Saturday, October 10, 2009

I Want to See People and I Want to See Light (A Boy and His Blob)

I went to a goth club last night, which is the sort of thing I do not usually do. I have been to clubs before. They are loud, full of people, expect me to dance, and require a conscious effort and decision to do something. All of these are things that I have generally opted not to do with my life.
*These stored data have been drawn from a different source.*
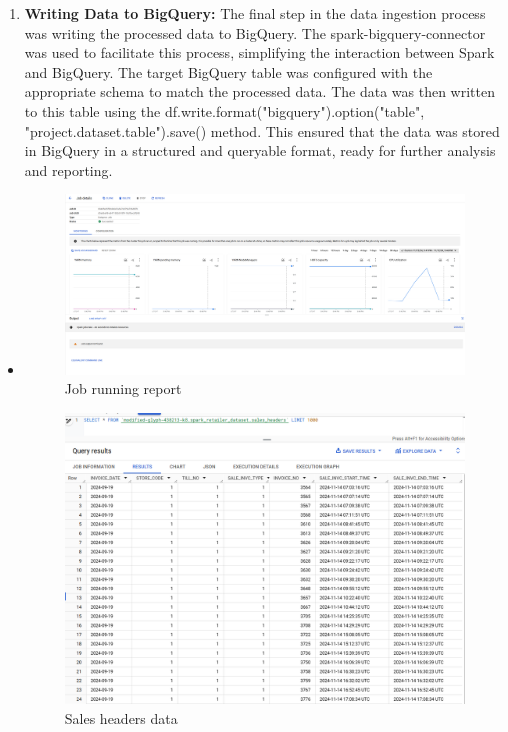 \begin{enumerate}
    \item \textbf{Writing Data to BigQuery:} The final step in the data ingestion process was
        writing the processed data to BigQuery. The spark-bigquery-connector was used to facilitate
        this process, simplifying the interaction between Spark and BigQuery. The target BigQuery
        table was configured with the appropriate schema to match the processed data. The data was
        then written to this table using the df.write.format("bigquery").option("table",
        "project.dataset.table").save() method. This ensured that the data was stored in BigQuery in
        a structured and queryable format, ready for further analysis and reporting.
\end{enumerate}
    \begin{itemize}
        \item
            \begin{figure}
                \centering
                \includegraphics[width=.8\linewidth]{images/data-proc-job.png}
                \caption{Job running report}
            \end{figure}
            \begin{figure}
                \centering
                \includegraphics[width=.8\linewidth]{images/data-from-spark.png}
                \caption{Sales headers data}
            \end{figure}
    \end{itemize}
There are things that change over time in life. One could look at the pair of a divorce and a broken engagement and figure that there must be something wrong with me - and it is possible that my tendency to get in committed long term relationships with lesbians qualifies. But it has led me to conclude that I am clearly capable of getting into long time relationships. This suggests that, despite my somewhat striking tendency not to like people, there is no "problem" as such. Combine with some anti-depressants, and the existence of an air-conditioned room that is not particularly loud, and you have a recipe for actually having fun.

On this subject of supposedly unfun things that might not be as bad as I thought we come to A Boy and His Blob, which gets an entry all of its own because, God help me, I played it for two days.
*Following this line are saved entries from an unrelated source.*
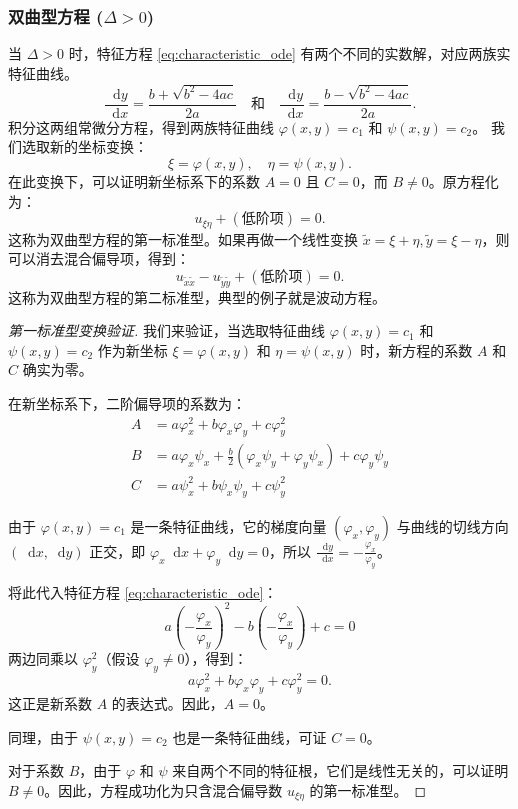 \documentclass[a4paper, 12pt, oneside]{article} %
\newcommand{\diff}{\mathop{}\!\mathrm{d}}
\numberwithin{subsection}{section}
\numberwithin{subsubsection}{subsection}
\theoremstyle{plain}
\theoremstyle{definition}
\theoremstyle{remark}
\begin{document}
		\subsubsection{双曲型方程 (\texorpdfstring{$\Delta > 0$}{Delta > 0})}
		当 \(\Delta > 0\) 时，特征方程 \eqref{eq:characteristic_ode} 有两个不同的实数解，对应两族实特征曲线。
		\[
		\frac{\diff y}{\diff x} = \frac{b + \sqrt{b^2-4ac}}{2a} \quad \text{和} \quad \frac{\diff y}{\diff x} = \frac{b - \sqrt{b^2-4ac}}{2a}.
		\]
		积分这两组常微分方程，得到两族特征曲线 \(\varphi(x,y) = c_1\) 和 \(\psi(x,y) = c_2\)。
		我们选取新的坐标变换：
		\[
		\xi = \varphi(x,y), \quad \eta = \psi(x,y).
		\]
		在此变换下，可以证明新坐标系下的系数 \(A=0\) 且 \(C=0\)，而 \(B \neq 0\)。原方程化为：
		\begin{equation}\label{eq:hyperbolic_canonical_1}
			u_{\xi\eta} + (\text{低阶项}) = 0.
		\end{equation}
		这称为双曲型方程的第一标准型。如果再做一个线性变换 \(\tilde{x} = \xi+\eta, \tilde{y}=\xi-\eta\)，则可以消去混合偏导项，得到：
		\begin{equation}\label{eq:hyperbolic_canonical_2}
			u_{\tilde{x}\tilde{x}} - u_{\tilde{y}\tilde{y}} + (\text{低阶项}) = 0.
		\end{equation}
		这称为双曲型方程的第二标准型，典型的例子就是波动方程。
		
		\begin{proof}[第一标准型变换验证]
			我们来验证，当选取特征曲线 \(\varphi(x,y)=c_1\) 和 \(\psi(x,y)=c_2\) 作为新坐标 \(\xi=\varphi(x,y)\) 和 \(\eta=\psi(x,y)\) 时，新方程的系数 \(A\) 和 \(C\) 确实为零。
			
			在新坐标系下，二阶偏导项的系数为：
			\begin{align*}
				A &= a\varphi_x^2 + b\varphi_x\varphi_y + c\varphi_y^2 \\
				B &= a\varphi_x\psi_x + \frac{b}{2}(\varphi_x\psi_y + \varphi_y\psi_x) + c\varphi_y\psi_y \\
				C &= a\psi_x^2 + b\psi_x\psi_y + c\psi_y^2
			\end{align*}
			
			由于 \(\varphi(x,y)=c_1\) 是一条特征曲线，它的梯度向量 \((\varphi_x, \varphi_y)\) 与曲线的切线方向 \((\diff x, \diff y)\) 正交，即 \(\varphi_x \diff x + \varphi_y \diff y = 0\)，所以 \(\frac{\diff y}{\diff x} = -\frac{\varphi_x}{\varphi_y}\)。
			
			将此代入特征方程 \eqref{eq:characteristic_ode}：
			\[
			a \left(-\frac{\varphi_x}{\varphi_y}\right)^2 - b \left(-\frac{\varphi_x}{\varphi_y}\right) + c = 0
			\]
			两边同乘以 \(\varphi_y^2\)（假设 \(\varphi_y \neq 0\)），得到：
			\[
			a\varphi_x^2 + b\varphi_x\varphi_y + c\varphi_y^2 = 0.
			\]
			这正是新系数 \(A\) 的表达式。因此，\(A=0\)。
			
			同理，由于 \(\psi(x,y)=c_2\) 也是一条特征曲线，可证 \(C=0\)。
			
			对于系数 \(B\)，由于 \(\varphi\) 和 \(\psi\) 来自两个不同的特征根，它们是线性无关的，可以证明 \(B \neq 0\)。因此，方程成功化为只含混合偏导数 \(u_{\xi\eta}\) 的第一标准型。
		\end{proof}
		
\end{document}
A Boy and His Blob is one of the weirdest games around - a side-scroller game in which you explore an underground cavern for treasure. With, erm, your blob. Which is a sort of bouncing white smiling thing that you feed jellybeans and then it transforms into helpful items like ladders, trampolines, and, in an improbable feat of physics, a hole.

So. There's that.

Now, let me stress, the game has some serious, serious deficiencies. It's an exploration based game in which you have five lives, no real opportunities for 1-ups, and are frequently put in situations where you have to make blind guesses that can lead to your death. So you waste lives. Which is fine, but with no opportunities to get lives back and a lengthy and not terribly fast amount of replay to catch up with where you were when you died.
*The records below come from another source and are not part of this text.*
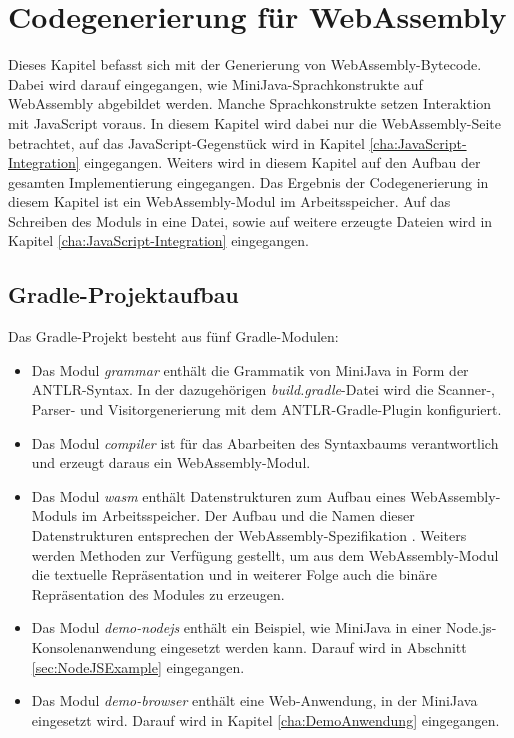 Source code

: \chapter{Codegenerierung für WebAssembly}

Dieses Kapitel befasst sich mit der Generierung von WebAssembly-Bytecode. Dabei wird darauf eingegangen, wie MiniJava-Sprachkonstrukte auf WebAssembly abgebildet werden. Manche Sprachkonstrukte setzen Interaktion mit JavaScript voraus. In diesem Kapitel wird dabei nur die WebAssembly-Seite betrachtet, auf das JavaScript-Gegenstück wird in Kapitel \ref{cha:JavaScript-Integration} eingegangen. Weiters wird in diesem Kapitel auf den Aufbau der gesamten Implementierung eingegangen. Das Ergebnis der Codegenerierung in diesem Kapitel ist ein WebAssembly-Modul im Arbeitsspeicher. Auf das Schreiben des Moduls in eine Datei, sowie auf weitere erzeugte Dateien wird in Kapitel \ref{cha:JavaScript-Integration} eingegangen.

\section{Gradle-Projektaufbau}

Das Gradle-Projekt besteht aus fünf Gradle-Modulen:
\begin{itemize}
    \item Das Modul \emph{grammar} enthält die Grammatik von MiniJava in Form der ANTLR-Syntax. In der dazugehörigen \emph{build.gradle}-Datei wird die Scanner-, Parser- und Visitorgenerierung mit dem ANTLR-Gradle-Plugin konfiguriert.
    \item Das Modul \emph{compiler} ist für das Abarbeiten des Syntaxbaums verantwortlich und erzeugt daraus ein WebAssembly-Modul.
    \item Das Modul \emph{wasm} enthält Datenstrukturen zum Aufbau eines Web\-As\-sem\-bly-Mo\-duls im Arbeitsspeicher. Der Aufbau und die Namen dieser Datenstrukturen entsprechen der WebAssembly-Spezifikation \cite{WebAssemblySpecification}. Weiters werden Methoden zur Verfügung gestellt, um aus dem WebAssembly-Modul die textuelle Repräsentation und in weiterer Folge auch die binäre Repräsentation des Modules zu erzeugen.
    \item Das Modul \emph{demo-nodejs} enthält ein Beispiel, wie MiniJava in einer Node.js-Kon\-so\-len\-anwendung eingesetzt werden kann. Darauf wird in Abschnitt \ref{sec:NodeJSExample} eingegangen.
    \item Das Modul \emph{demo-browser} enthält eine Web-Anwendung, in der MiniJava eingesetzt wird. Darauf wird in Kapitel \ref{cha:DemoAnwendung} eingegangen.
\end{itemize}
So basically, it's an exploration game that actively punishes you for taking a wrong turn. Big, big mistake there.

Also one that is fixable through the wonders of technology. A Game Genie code later and I have infinite lives - which still makes dying annoying, since I usually move back a number of screens, and I still have a limited number of jelly beans, but it makes the game reasonably fun to explore.

And so I sat down with it today, and beat a game that I'd more or less loathed for 20 years.

Lesson learned. Things change over time.

Now to test the lesson - am I any more capable of finishing this fucking chapter today than I was yesterday?


  1. This was interesting to read because I am now just starting to play A Boy and His Blob remake for the Wii. In this remake when you die you only move a few steps back which is definitely more forgiving than the original game.

  2. There was something insulting about A Boy and His Blob that made me never want to play it as a child, despite having a high tolerance for a lot of the other bullshit that games of the era loved to put their players through. While I could trick myself into thinking that replaying the final level of Ninja Gaiden over and over again was raising some sort of hidden skill statistic in my hand eye coordination, the fear of making a wrong move in Blob and starting over from scratch again was crippling.

    Generally I would just use the rocket jellybean at the beginning and wander the landscape it presented, admiring Boy's wonky running animation before finally killing myself off under those bouncing white things.

  3. I remember loving that game, mostly for the total randomness of it. But yes, Game Genie was required for it to be any fun at all.